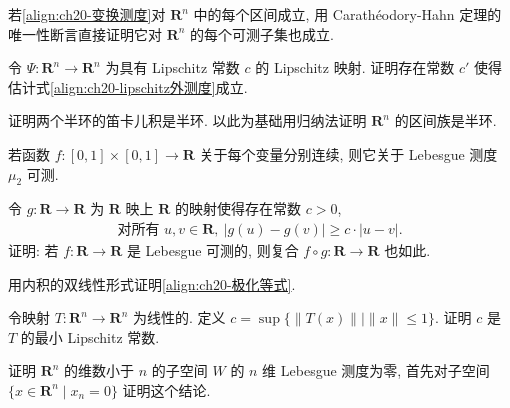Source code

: \documentclass[../../main.tex]{subfiles}
\begin{document}
\begin{exercise}\label{exercise:ch20-23}
若\eqref{align:ch20-变换测度}对 $\mathbf{R}^{n}$ 中的每个区间成立, 用 Carath\'eodory-Hahn 定理的唯一性断言直接证明它对 $\mathbf{R}^{n}$ 的每个可测子集也成立.
\end{exercise}

\begin{exercise}\label{exercise:ch20-24}
令 $\Psi:\mathbf{R}^{n}\to\mathbf{R}^{n}$ 为具有 Lipschitz 常数 $c$ 的 Lipschitz 映射. 证明存在常数 $c'$ 使得估计式\eqref{align:ch20-lipschitz外测度}成立.
\end{exercise}

\begin{exercise}\label{exercise:ch20-25}
证明两个半环的笛卡儿积是半环. 以此为基础用归纳法证明 $\mathbf{R}^{n}$ 的区间族是半环.
\end{exercise}

\begin{exercise}\label{exercise:ch20-26}
若函数 $f:[0,1]\times[0,1]\to\mathbf{R}$ 关于每个变量分别连续, 则它关于 Lebesgue 测度 $\mu_{2}$ 可测.
\end{exercise}

\begin{exercise}\label{exercise:ch20-27}
令 $g:\mathbf{R}\to\mathbf{R}$ 为 $\mathbf{R}$ 映上 $\mathbf{R}$ 的映射使得存在常数 $c>0$,
\begin{align*}
\text{对所有 }u,v\in\mathbf{R},\ |g(u)-g(v)|\geqslant c\cdot|u-v|.
\end{align*}
证明: 若 $f:\mathbf{R}\to\mathbf{R}$ 是 Lebesgue 可测的, 则复合 $f\circ g:\mathbf{R}\to\mathbf{R}$ 也如此.
\end{exercise}

\begin{exercise}\label{exercise:ch20-28}
用内积的双线性形式证明\eqref{align:ch20-极化等式}.
\end{exercise}

\begin{exercise}\label{exercise:ch20-29}
令映射 $T:\mathbf{R}^{n}\to\mathbf{R}^{n}$ 为线性的. 定义 $c=\sup\{\|T(x)\|\mid\|x\|\leqslant 1\}$. 证明 $c$ 是 $T$ 的最小 Lipschitz 常数.
\end{exercise}

\begin{exercise}\label{exercise:ch20-30}
证明 $\mathbf{R}^{n}$ 的维数小于 $n$ 的子空间 $W$ 的 $n$ 维 Lebesgue 测度为零, 首先对子空间 $\{x\in\mathbf{R}^{n}\mid x_{n}=0\}$ 证明这个结论.
\end{exercise}
\end{document}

TASK BRIEF: Using the listing above, show every line that includes the string "align".

SOLUTION TO THIS EXERCISE:
若\eqref{align:ch20-变换测度}对 $\mathbf{R}^{n}$ 中的每个区间成立, 用 Carath\'eodory-Hahn 定理的唯一性断言直接证明它对 $\mathbf{R}^{n}$ 的每个可测子集也成立.
令 $\Psi:\mathbf{R}^{n}\to\mathbf{R}^{n}$ 为具有 Lipschitz 常数 $c$ 的 Lipschitz 映射. 证明存在常数 $c'$ 使得估计式\eqref{align:ch20-lipschitz外测度}成立.
\begin{align*}
\end{align*}
用内积的双线性形式证明\eqref{align:ch20-极化等式}.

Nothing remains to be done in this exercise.